Complete a word-processed, correctly formatted draft of this paper for class on January 24th, 2023, for peer editing in class. Be ready to share it as a GoogleDoc with a classmate or two on that day.
After considering feedback from peer editors and reconsidering your own argument, revise your book review.
Proofread your draft to identify and correct spelling and grammatical errors.
Submit the completed final draft through Canvas by the end of the day on February 2nd, 2023.
Writing Tips
MLA format means you should include a list of works cited at the end of your paper, even if it only includes one work. For example:
Morrison, Toni. Beloved. 1987. Knopf, Doubleday, 2004.
See the course syllabus for additional models of works cited
Some grammatical tips:
Avoid using the passive voice whenever it is possible to do so. For example, replace "This book was written by Jane Austen" with "Jane Austen wrote this book."
Italicization is the best way to signal that you are referring to a word itself and not to the thing that the word represents. You should also italicize titles of books (even in parenthetical references and lists of works cited) and foreign-language words like Bildungsroman or sine qua non.
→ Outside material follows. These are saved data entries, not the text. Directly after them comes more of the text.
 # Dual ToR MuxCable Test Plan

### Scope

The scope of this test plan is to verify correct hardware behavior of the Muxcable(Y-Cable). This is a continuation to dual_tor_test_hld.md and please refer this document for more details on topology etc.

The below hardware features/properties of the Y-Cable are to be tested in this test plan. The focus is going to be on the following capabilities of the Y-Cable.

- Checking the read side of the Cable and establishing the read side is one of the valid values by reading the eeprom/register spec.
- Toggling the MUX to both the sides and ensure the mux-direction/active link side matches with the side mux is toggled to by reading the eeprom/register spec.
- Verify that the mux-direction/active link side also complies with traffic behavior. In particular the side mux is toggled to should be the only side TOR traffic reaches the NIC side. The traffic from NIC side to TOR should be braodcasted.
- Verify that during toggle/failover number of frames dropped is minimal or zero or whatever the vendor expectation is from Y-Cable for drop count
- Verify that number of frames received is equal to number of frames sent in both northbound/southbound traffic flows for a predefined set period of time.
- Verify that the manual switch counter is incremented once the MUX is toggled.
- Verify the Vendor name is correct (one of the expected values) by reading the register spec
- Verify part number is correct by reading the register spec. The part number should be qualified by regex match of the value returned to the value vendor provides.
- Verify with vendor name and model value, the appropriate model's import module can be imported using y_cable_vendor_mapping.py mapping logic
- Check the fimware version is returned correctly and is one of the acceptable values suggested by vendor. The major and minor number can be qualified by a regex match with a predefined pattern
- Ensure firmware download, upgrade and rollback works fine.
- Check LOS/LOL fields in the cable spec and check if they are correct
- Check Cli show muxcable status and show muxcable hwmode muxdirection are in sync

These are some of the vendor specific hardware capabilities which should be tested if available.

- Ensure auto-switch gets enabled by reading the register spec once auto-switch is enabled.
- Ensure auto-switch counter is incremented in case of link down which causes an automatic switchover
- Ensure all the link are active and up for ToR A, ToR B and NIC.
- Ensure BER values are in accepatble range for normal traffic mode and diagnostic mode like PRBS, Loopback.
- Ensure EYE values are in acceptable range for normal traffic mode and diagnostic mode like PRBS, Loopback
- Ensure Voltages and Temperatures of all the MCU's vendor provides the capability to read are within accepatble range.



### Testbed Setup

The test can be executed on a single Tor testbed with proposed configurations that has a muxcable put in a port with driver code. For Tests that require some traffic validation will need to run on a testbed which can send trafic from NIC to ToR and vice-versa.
Refer to events in the book or poem in the present tense. This a convention peculiar to literary analysis, and we obey it in class discussions as well as in written literary analyses.
Use the spelling checker on your word-processing application on the draft before the peer editing session and again before turning in the final draft.
File Naming / Turning It in
When sharing your working draft, name the file accordingly:
[yourlastname]brwd
in which "brwd" stands for "book review working draft".
A student named Everett Adams would thus name the file "adamsbrwd.doc" before sharing the working draft. You will be sharing this GoogleDoc with your peer editor and also with me at jschwetm@d.umn.edu.
After peer-editing, make a new copy of your draft, and keep working on that new copy. Clean out peer-editing comments and generally clean it up before submitting the final draft through Canvas. Name that final draft
[yourlastname]brfd
in which "brfd" stands for "book review final draft".